Loughborough = low - bur - ro
Gloucestershire = gloss - ter - shy - er
leicestershire = ly - ster - shy - er
Cirencester = Seer - en - ster
Worcester = Woo - ster (at least that's how they pronounce it in Massachusetts, but the first time I ever saw it, I would have pronounced it Wars - ster)
*


Hehehe

I am now laughting at you, but I'm not going to correct you until at least a few more Americans have had a go.
Mata
I got two on that quiz, but was also very close on most of them. I was a bit confused because there were accents that I thought 'ah that comes from x' but the map lumps together the deep south and the east coast which made it rather tricky to guess where things should go.

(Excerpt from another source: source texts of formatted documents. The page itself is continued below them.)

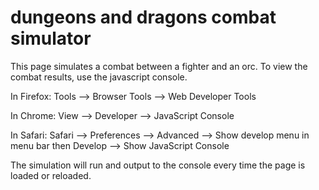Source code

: # dungeons and dragons combat simulator

This page simulates a combat between a fighter and an orc. To view the combat results, use the javascript console.

In Firefox: Tools --> Browser Tools --> Web Developer Tools

In Chrome: View --> Developer --> JavaScript Console

In Safari: Safari --> Preferences --> Advanced --> Show develop menu in menu bar 
then
Develop --> Show JavaScript Console

The simulation will run and output to the console every time the page is loaded or reloaded.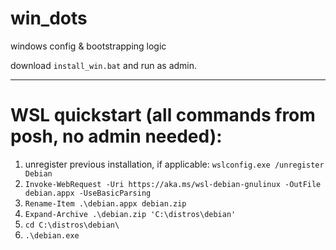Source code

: # win_dots
windows config &amp; bootstrapping logic

download `install_win.bat` and run as admin.

--------------
# WSL quickstart (all commands from posh, no admin needed):

1. unregister previous installation, if applicable: `wslconfig.exe /unregister Debian`
1. `Invoke-WebRequest -Uri https://aka.ms/wsl-debian-gnulinux -OutFile debian.appx -UseBasicParsing`
1. `Rename-Item .\debian.appx debian.zip`
1. `Expand-Archive .\debian.zip 'C:\distros\debian'`
1. `cd C:\distros\debian\`
1. `.\debian.exe`
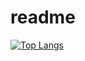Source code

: # readme

[![Top Langs](https://github-readme-stats.vercel.app/api/top-langs/?username=anuraghazra&hide=javascript,html,jupyternotebook&langs_count=10)](https://github.com/anuraghazra/github-readme-stats)
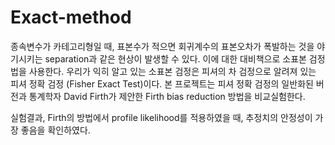 # Exact-method

종속변수가 카테고리형일 때, 표본수가 적으면 회귀계수의 표본오차가 폭발하는 것을 야기시키는 separation과 같은 현상이 발생할 수 있다.
이에 대한 대비책으로 소표본 검정법을 사용한다. 우리가 익히 알고 있는 소표본 검정은 피셔의 차 검정으로 알려져 있는 피셔 정확 검정 (Fisher Exact Test)이다.
본 프로젝트는 피셔 정확 검정의 일반화된 버전과 통계학자 David Firth가 제안한 Firth bias reduction 방법을 비교실험한다.

실험결과, Firth의 방법에서 profile likelihood를 적용하였을 때, 추정치의 안정성이 가장 좋음을 확인하였다.

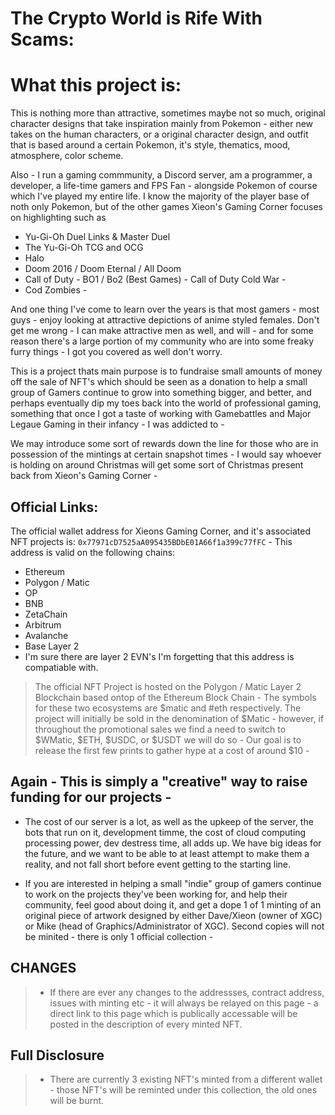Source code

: # The Crypto World is Rife With Scams: 

# What this project is: 
This is nothing more than attractive, sometimes maybe not so much, original character designs that take inspiration mainly from Pokemon - either new takes on the human characters, or a original character design, and outfit that is based around a certain Pokemon, it's style, thematics, mood, atmosphere, color scheme. 

Also - I run a gaming commmunity, a Discord server, am a programmer, a developer, a life-time gamers and FPS Fan - alongside Pokemon of course which I've played my entire life. I know the majority of the player base of noth only Pokemon, but of the other games Xieon's Gaming Corner focuses on highlighting such as
* Yu-Gi-Oh Duel Links & Master Duel 
* The Yu-Gi-Oh TCG and OCG 
* Halo 
* Doom 2016 / Doom Eternal / All Doom
* Call of Duty - BO1 / Bo2 (Best Games) - Call of Duty Cold War - 
* Cod Zombies - 

And one thing I've come to learn over the years is that most gamers - most guys - enjoy looking at attractive depictions of anime styled females. Don't get me wrong - I can make attractive men as well, and will - and for some reason there's a large portion of my community who are into some freaky furry things - I got you covered as well don't worry.

This is a project thats main purpose is to fundraise small amounts of money off the sale of NFT's which should be seen as a donation to help a small group of Gamers continue to grow into something bigger, and better, and perhaps eventually dip my toes back into the world of professional gaming, something that once I got a taste of working with Gamebattles and Major Legaue Gaming in their infancy - I was addicted to - 

We may introduce some sort of rewards down the line for those who are in possession of the mintings at certain snapshot times - I would say whoever is holding on around Christmas will get some sort of Christmas present back from Xieon's Gaming Corner - 

## Official Links: 
The official wallet address for Xieons Gaming Corner, and it's associated NFT projects is: ``0x77971cD7525aA095435BDbE01A66f1a399c77fFC`` - This address is valid on the following chains: 
* Ethereum 
* Polygon / Matic
* OP 
* BNB 
* ZetaChain 
* Arbitrum 
* Avalanche 
* Base Layer 2 
* I'm sure there are layer 2 EVN's I'm forgetting that this address is compatiable with. 

> The official NFT Project is hosted on the Polygon / Matic Layer 2 Blockchain based ontop of the Ethereum Block Chain - The symbols for these two ecosystems are $matic and #eth respectively. 
> The project will initially be sold in the denomination of $Matic - however, if throughout the promotional sales we find a need to switch to $WMatic, $ETH, $USDC, or $USDT we will do so - 
> Our goal is to release the first few prints to gather hype at a cost of around $10 - 

## Again - This is simply a "creative" way to raise funding for our projects - 
* The cost of our server is a lot, as well as the upkeep of the server, the bots that run on it, development timme, the cost of cloud computing processing power, dev destress time, all adds up. We have big ideas for the future, and we want to be able to at least attempt to make them a reality, and not fall short before event getting to the starting line. 

* If you are interested in helping a small "indie" group of gamers continue to work on the projects they've been working for, and help their community, feel good about doing it, and get a dope 1 of 1 minting of an original piece of artwork designed by either Dave/Xieon (owner of XGC) or Mike (head of Graphics/Administrator of XGC). Second copies will not be minited - there is only 1 official collection - 

## CHANGES
> * If there are ever any changes to the addressses, contract address, issues with minting etc - it will always be relayed on this page - a direct link to this page which is publically accessable will be posted in the description of every minted NFT. 

## Full Disclosure
> * There are currently 3 existing NFT's minted from a different wallet - those NFT's will be reminted under this collection, the old ones will be burnt.
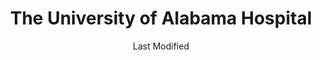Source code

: ---
layout: location-page
date: Last Modified
description: "Local COVID-19 testing is available at The University of Alabama Hospital in Birmingham, Alabama, USA."
permalink: "locations/alabama/birmingham/the-university-of-alabama-hospital/"
tags:
  - locations
  - alabama
title: The University of Alabama Hospital
state: Alabama
stateAbbr: AL
hood: Birmingham
address: 1802 6th Ave St South
city: Birmingham
zip: 35233
mapUrl: "http://maps.apple.com/?q=The+University+of+Alabama+Hospital&address=1802+6th+Ave+St+South,Birmingham,Alabama,35233"
locationType: Drive-thru
phone: 205-975-1881
website: undefined
onlineBooking: undefined
closed: undefined
closedUpdate: April 14th, 2020
notes: "By appointment only."
days: Everyday
hours: 9AM-1:30PM
ctaMessage: Call 205-975-1881
ctaUrl: "tel:205-975-1881"
---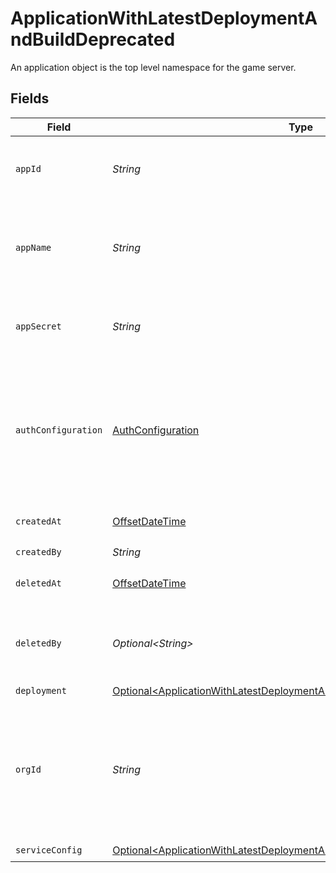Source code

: # ApplicationWithLatestDeploymentAndBuildDeprecated

An application object is the top level namespace for the game server.


## Fields

| Field                                                                                                                                                                                                                                                                                                          | Type                                                                                                                                                                                                                                                                                                           | Required                                                                                                                                                                                                                                                                                                       | Description                                                                                                                                                                                                                                                                                                    | Example                                                                                                                                                                                                                                                                                                        |
| -------------------------------------------------------------------------------------------------------------------------------------------------------------------------------------------------------------------------------------------------------------------------------------------------------------- | -------------------------------------------------------------------------------------------------------------------------------------------------------------------------------------------------------------------------------------------------------------------------------------------------------------- | -------------------------------------------------------------------------------------------------------------------------------------------------------------------------------------------------------------------------------------------------------------------------------------------------------------- | -------------------------------------------------------------------------------------------------------------------------------------------------------------------------------------------------------------------------------------------------------------------------------------------------------------- | -------------------------------------------------------------------------------------------------------------------------------------------------------------------------------------------------------------------------------------------------------------------------------------------------------------- |
| `appId`                                                                                                                                                                                                                                                                                                        | *String*                                                                                                                                                                                                                                                                                                       | :heavy_check_mark:                                                                                                                                                                                                                                                                                             | System generated unique identifier for an application.                                                                                                                                                                                                                                                         | app-af469a92-5b45-4565-b3c4-b79878de67d2                                                                                                                                                                                                                                                                       |
| `appName`                                                                                                                                                                                                                                                                                                      | *String*                                                                                                                                                                                                                                                                                                       | :heavy_check_mark:                                                                                                                                                                                                                                                                                             | Readable name for an application. Must be unique within an organization.                                                                                                                                                                                                                                       | minecraft                                                                                                                                                                                                                                                                                                      |
| `appSecret`                                                                                                                                                                                                                                                                                                    | *String*                                                                                                                                                                                                                                                                                                       | :heavy_check_mark:                                                                                                                                                                                                                                                                                             | Secret that is used for identity and access management.                                                                                                                                                                                                                                                        | secret-6f706e83-0ec1-437a-9a46-7d4281eb2f39                                                                                                                                                                                                                                                                    |
| `authConfiguration`                                                                                                                                                                                                                                                                                            | [AuthConfiguration](../../models/shared/AuthConfiguration.md)                                                                                                                                                                                                                                                  | :heavy_check_mark:                                                                                                                                                                                                                                                                                             | Configure [player authentication](https://hathora.dev/docs/backend-integrations/lobbies-and-matchmaking/auth-service) for your application. Use Hathora's built-in auth providers or use your own [custom authentication](https://hathora.dev/docs/lobbies-and-matchmaking/auth-service#custom-auth-provider). |                                                                                                                                                                                                                                                                                                                |
| `createdAt`                                                                                                                                                                                                                                                                                                    | [OffsetDateTime](https://docs.oracle.com/javase/8/docs/api/java/time/OffsetDateTime.html)                                                                                                                                                                                                                      | :heavy_check_mark:                                                                                                                                                                                                                                                                                             | When the application was created.                                                                                                                                                                                                                                                                              |                                                                                                                                                                                                                                                                                                                |
| `createdBy`                                                                                                                                                                                                                                                                                                    | *String*                                                                                                                                                                                                                                                                                                       | :heavy_check_mark:                                                                                                                                                                                                                                                                                             | N/A                                                                                                                                                                                                                                                                                                            | noreply@hathora.dev                                                                                                                                                                                                                                                                                            |
| `deletedAt`                                                                                                                                                                                                                                                                                                    | [OffsetDateTime](https://docs.oracle.com/javase/8/docs/api/java/time/OffsetDateTime.html)                                                                                                                                                                                                                      | :heavy_check_mark:                                                                                                                                                                                                                                                                                             | When the application was deleted.                                                                                                                                                                                                                                                                              |                                                                                                                                                                                                                                                                                                                |
| `deletedBy`                                                                                                                                                                                                                                                                                                    | *Optional\<String>*                                                                                                                                                                                                                                                                                            | :heavy_check_mark:                                                                                                                                                                                                                                                                                             | The email address or token id for the user that deleted the application.                                                                                                                                                                                                                                       | noreply@hathora.dev                                                                                                                                                                                                                                                                                            |
| `deployment`                                                                                                                                                                                                                                                                                                   | [Optional\<ApplicationWithLatestDeploymentAndBuildDeprecatedDeployment>](../../models/shared/ApplicationWithLatestDeploymentAndBuildDeprecatedDeployment.md)                                                                                                                                                   | :heavy_minus_sign:                                                                                                                                                                                                                                                                                             | N/A                                                                                                                                                                                                                                                                                                            |                                                                                                                                                                                                                                                                                                                |
| `orgId`                                                                                                                                                                                                                                                                                                        | *String*                                                                                                                                                                                                                                                                                                       | :heavy_check_mark:                                                                                                                                                                                                                                                                                             | System generated unique identifier for an organization. Not guaranteed to have a specific format.                                                                                                                                                                                                              | org-6f706e83-0ec1-437a-9a46-7d4281eb2f39                                                                                                                                                                                                                                                                       |
| `serviceConfig`                                                                                                                                                                                                                                                                                                | [Optional\<ApplicationWithLatestDeploymentAndBuildDeprecatedServiceConfig>](../../models/shared/ApplicationWithLatestDeploymentAndBuildDeprecatedServiceConfig.md)                                                                                                                                             | :heavy_check_mark:                                                                                                                                                                                                                                                                                             | N/A                                                                                                                                                                                                                                                                                                            |                                                                                                                                                                                                                                                                                                                |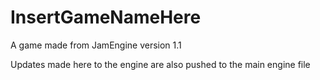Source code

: InsertGameNameHere
==================

A game made from JamEngine version 1.1

Updates made here to the engine are also pushed to the main engine file
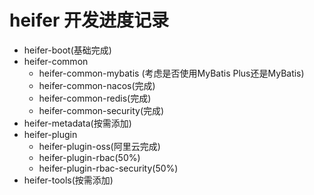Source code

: # heifer 开发进度记录

- heifer-boot(基础完成)
- heifer-common
    - heifer-common-mybatis (考虑是否使用MyBatis Plus还是MyBatis)
    - heifer-common-nacos(完成)
    - heifer-common-redis(完成)
    - heifer-common-security(完成)
- heifer-metadata(按需添加)
- heifer-plugin
    - heifer-plugin-oss(阿里云完成)
    - heifer-plugin-rbac(50%)
    - heifer-plugin-rbac-security(50%)
- heifer-tools(按需添加)
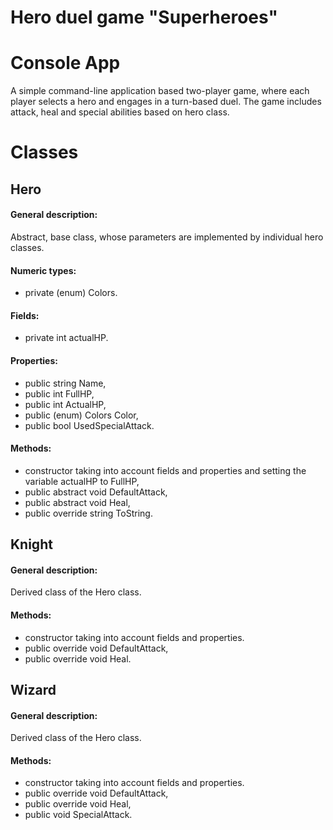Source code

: # Hero duel game "Superheroes"

# Console App
A simple command-line application based two-player game, where each player selects a hero and engages in a turn-based duel. The game includes attack, heal and special abilities based on hero class.

# Classes

## Hero
#### General description:
Abstract, base class, whose parameters are implemented by individual hero classes.
#### Numeric types:
* private (enum) Colors.
#### Fields:
* private int actualHP.
#### Properties:
* public string Name,
* public int FullHP,
* public int ActualHP,
* public (enum) Colors Color,
* public bool UsedSpecialAttack.
#### Methods:
* constructor taking into account fields and properties and setting the variable actualHP to FullHP,
* public abstract void DefaultAttack,
* public abstract void Heal,
* public override string ToString.

## Knight
#### General description:
Derived class of the Hero class.
#### Methods:
* constructor taking into account fields and properties.
* public override void DefaultAttack,
* public override void Heal.

## Wizard
#### General description:
Derived class of the Hero class.
#### Methods:
* constructor taking into account fields and properties.
* public override void DefaultAttack,
* public override void Heal,
* public void SpecialAttack.

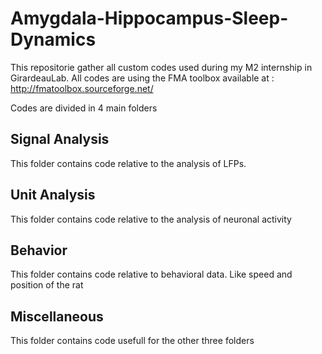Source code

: # Amygdala-Hippocampus-Sleep-Dynamics

This repositorie gather all custom codes used during my M2 internship in GirardeauLab. All codes are using the FMA toolbox available at : http://fmatoolbox.sourceforge.net/

Codes are divided in 4 main folders

## Signal Analysis
This folder contains code relative to the analysis of LFPs. 

## Unit Analysis
This folder contains code relative to the analysis of neuronal activity

## Behavior
This folder contains code relative to behavioral data. Like speed and position of the rat

## Miscellaneous 
This folder contains code usefull for the other three folders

As for regions around the UK, I can usually tell the difference between a Glaswegian and an Edinburgh accent, one from Northern Ireland and one from other parts of Ireland, and quite a few cities are fairly distinctive. I can do this despite never having been to Glasgow or anywhere in Ireland (although I couldn't be much more specific than that about Ireland: I know what sounds different, but couldn't tell you where they're from). Many areas of London have enough variation that I suspect that anyone could tell the difference even if they didn't speak any English!
Phyllis
QUOTE (CheeseMoose @ Nov 8 2005, 11:26 AM)
Hehehe

I am now laughting at you, but I'm not going to correct you until at least a few more Americans have had a go.
*

I've seen worse! Like...ahem...myself.... wink.gif

And one women I heard about who said Loughborough as looga-barooga.... biggrin.gif

I always giggle when I hear Brits say "Los Angeles" as well. There are a few others that amused me, but I can't remember them off the top of my head. I will have to get out a map and force moop to say things again. evil.gif

Accents are funny things...

And it's probably possible to track such a thing, Daria, but it'd take more time and research than I'm willing to put into it...hehe.
Daria
QUOTE (candice @ Nov 8 2005, 09:00 PM)
And it's probably possible to track such a thing, Daria, but it'd take more time and research than I'm willing to put into it...hehe.
*


Ditto biggrin.gif
Why is it funny how we say Los Angeles? I say it "loz an-jellies" but that could just be me...
pgrmdave
I tend to say LA...or 'Loss An-gell-iss", with the accent on 'An'
elphaba2
QUOTE (Daria @ Nov 8 2005, 01:17 PM)
Why doesn't America have as many different accents as in Britain? I mean, there are some obvious different ones- the Texan drawl, a New Yorker's accent, a Chicago accent, Californian (ok, forgive me for thinking of Valley Girl by Frank Zappa here biggrin.gif) accent.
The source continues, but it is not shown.